A locket that's been in the Reid family for 100 years holds a mystery and the makings of a love story.

On one side of the rose gold piece of jewellery is a photo of Sgt. Charles Reid of the Royal Newfoundland Regiment. On the other, a photo of a mystery girl, who could be from Oban, Scotland — the address on the box the necklace was kept in.

The Newfoundland family can only believe she was Reid's sweetheart.

Sgt. charles reid

Sgt. Charles Reid died in the Battle of Beaumont Hamel. After his death, his family found the locket among his possessions. (Submitted by Pat Thompson)

Reid was only 30 when he was killed in the bloody Battle of Beaumont-Hamel in 1916. His brother, who fought alongside him in the battle, died seven weeks later in England.

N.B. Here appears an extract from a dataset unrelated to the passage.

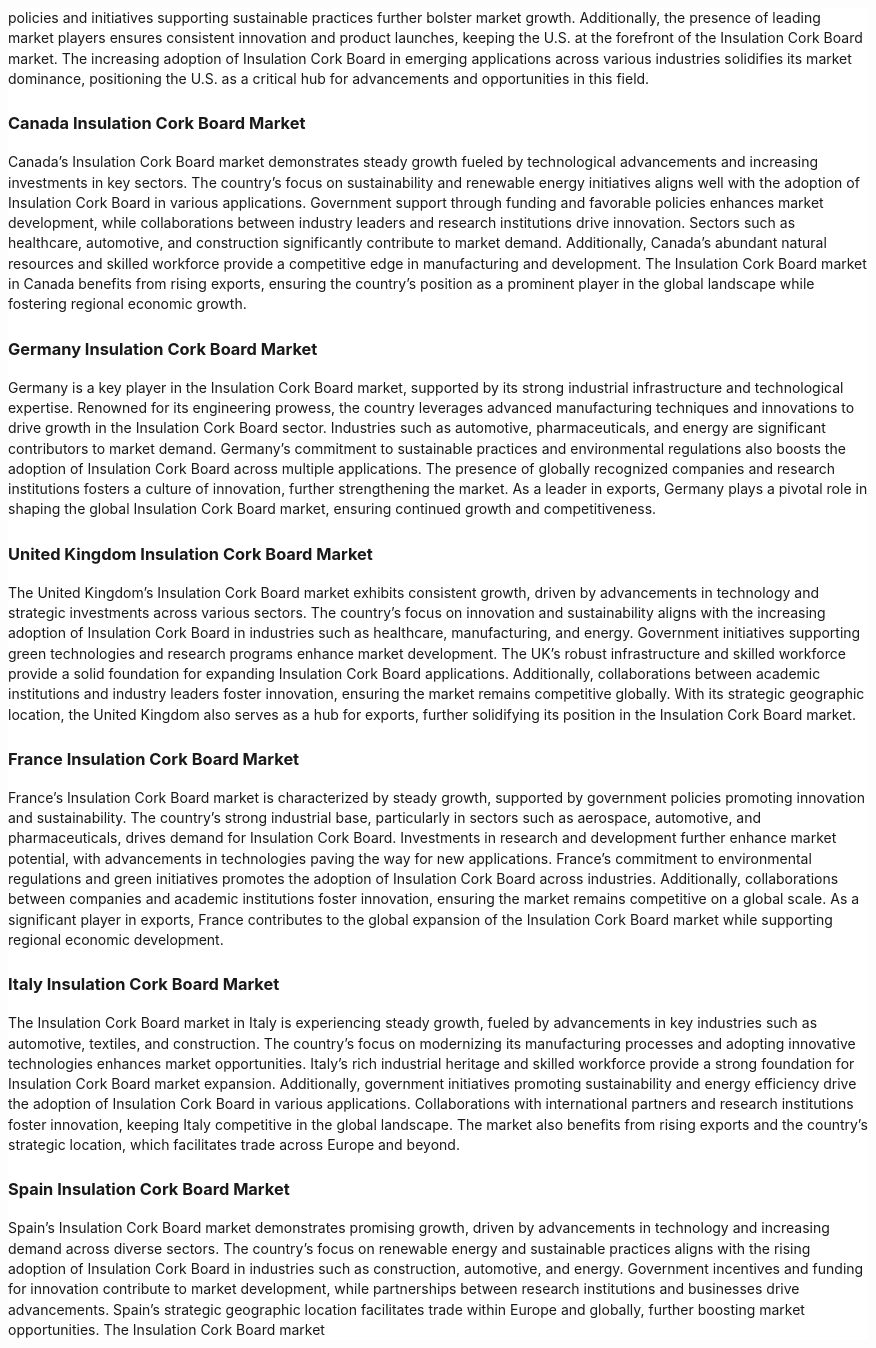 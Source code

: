 policies and initiatives supporting sustainable practices further bolster market growth. Additionally, the presence of leading market players ensures consistent innovation and product launches, keeping the U.S. at the forefront of the Insulation Cork Board market. The increasing adoption of Insulation Cork Board in emerging applications across various industries solidifies its market dominance, positioning the U.S. as a critical hub for advancements and opportunities in this field.</p><h3>Canada Insulation Cork Board Market</h3><p>Canada&rsquo;s Insulation Cork Board market demonstrates steady growth fueled by technological advancements and increasing investments in key sectors. The country&rsquo;s focus on sustainability and renewable energy initiatives aligns well with the adoption of Insulation Cork Board in various applications. Government support through funding and favorable policies enhances market development, while collaborations between industry leaders and research institutions drive innovation. Sectors such as healthcare, automotive, and construction significantly contribute to market demand. Additionally, Canada&rsquo;s abundant natural resources and skilled workforce provide a competitive edge in manufacturing and development. The Insulation Cork Board market in Canada benefits from rising exports, ensuring the country&rsquo;s position as a prominent player in the global landscape while fostering regional economic growth.</p><h3>Germany Insulation Cork Board Market</h3><p>Germany is a key player in the Insulation Cork Board market, supported by its strong industrial infrastructure and technological expertise. Renowned for its engineering prowess, the country leverages advanced manufacturing techniques and innovations to drive growth in the Insulation Cork Board sector. Industries such as automotive, pharmaceuticals, and energy are significant contributors to market demand. Germany&rsquo;s commitment to sustainable practices and environmental regulations also boosts the adoption of Insulation Cork Board across multiple applications. The presence of globally recognized companies and research institutions fosters a culture of innovation, further strengthening the market. As a leader in exports, Germany plays a pivotal role in shaping the global Insulation Cork Board market, ensuring continued growth and competitiveness.</p><h3>United Kingdom Insulation Cork Board Market</h3><p>The United Kingdom&rsquo;s Insulation Cork Board market exhibits consistent growth, driven by advancements in technology and strategic investments across various sectors. The country&rsquo;s focus on innovation and sustainability aligns with the increasing adoption of Insulation Cork Board in industries such as healthcare, manufacturing, and energy. Government initiatives supporting green technologies and research programs enhance market development. The UK&rsquo;s robust infrastructure and skilled workforce provide a solid foundation for expanding Insulation Cork Board applications. Additionally, collaborations between academic institutions and industry leaders foster innovation, ensuring the market remains competitive globally. With its strategic geographic location, the United Kingdom also serves as a hub for exports, further solidifying its position in the Insulation Cork Board market.</p><h3>France Insulation Cork Board Market</h3><p>France&rsquo;s Insulation Cork Board market is characterized by steady growth, supported by government policies promoting innovation and sustainability. The country&rsquo;s strong industrial base, particularly in sectors such as aerospace, automotive, and pharmaceuticals, drives demand for Insulation Cork Board. Investments in research and development further enhance market potential, with advancements in technologies paving the way for new applications. France&rsquo;s commitment to environmental regulations and green initiatives promotes the adoption of Insulation Cork Board across industries. Additionally, collaborations between companies and academic institutions foster innovation, ensuring the market remains competitive on a global scale. As a significant player in exports, France contributes to the global expansion of the Insulation Cork Board market while supporting regional economic development.</p><h3>Italy Insulation Cork Board Market</h3><p>The Insulation Cork Board market in Italy is experiencing steady growth, fueled by advancements in key industries such as automotive, textiles, and construction. The country&rsquo;s focus on modernizing its manufacturing processes and adopting innovative technologies enhances market opportunities. Italy&rsquo;s rich industrial heritage and skilled workforce provide a strong foundation for Insulation Cork Board market expansion. Additionally, government initiatives promoting sustainability and energy efficiency drive the adoption of Insulation Cork Board in various applications. Collaborations with international partners and research institutions foster innovation, keeping Italy competitive in the global landscape. The market also benefits from rising exports and the country&rsquo;s strategic location, which facilitates trade across Europe and beyond.</p><h3>Spain Insulation Cork Board Market</h3><p>Spain&rsquo;s Insulation Cork Board market demonstrates promising growth, driven by advancements in technology and increasing demand across diverse sectors. The country&rsquo;s focus on renewable energy and sustainable practices aligns with the rising adoption of Insulation Cork Board in industries such as construction, automotive, and energy. Government incentives and funding for innovation contribute to market development, while partnerships between research institutions and businesses drive advancements. Spain&rsquo;s strategic geographic location facilitates trade within Europe and globally, further boosting market opportunities. The Insulation Cork Board market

When Reid's personal effects were sent home to his family in Newfoundland, they discovered the locket, which eventually was handed down to his great-grandnephew, Ralph Reid.

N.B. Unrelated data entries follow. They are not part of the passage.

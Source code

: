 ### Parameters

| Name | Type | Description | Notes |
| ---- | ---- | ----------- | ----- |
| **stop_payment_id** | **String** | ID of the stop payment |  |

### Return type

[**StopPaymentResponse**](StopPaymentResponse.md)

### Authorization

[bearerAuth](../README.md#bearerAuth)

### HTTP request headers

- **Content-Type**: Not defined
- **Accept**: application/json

"We don't know who she may be," Ralph Reid said of the mystery woman in the locket.

"I was looking at it and was wondering what kind of gold it was, if anybody had any knowledge of where it came from or what value it would be."

Ralph Reid and locket of Sgt. Charles Reid

Ralph Reid holds a rose gold locket containing a photo of Sgt. Charles Reid and a mystery woman, a locket sold in Oban, Scotland. (Ariana Kelland/CBC)

So off Ralph Reid went to Diamond Design in St. John's, with the locket in its tiny box.

"It immediately struck me and being a big fan of history I immediately started to quiz Ralph a little bit about the locket," Pat Thompson, owner of Diamond Design, told CBC's On The Go.

"It became immediately apparent to me that there was a great mystery attached to this."

Rose gold mystery locket from Oban

The locket is made of rose gold and was packaged in a box from a jeweller located in Oban, Scotland. (Submitted by Pat Thompson)

Reid and Thompson's minds have been wandering — was Charles Reid waiting to present the locket to this mystery girl but was killed before getting the chance?

Or was it a gift from her to Reid?

"She probably sat in Oban, Scotland, or up in that area and never, ever knew what happened to her Charlie," said Thompson.

"A very sad story, but very wonderful."

Reid and Thompson have contacted the jewellery store in Oban, which is still in operation today, but there are no records from 1916. 

Reid and Thompson are looking to get to the bottom of the mystery and are hoping someone with information will come forward.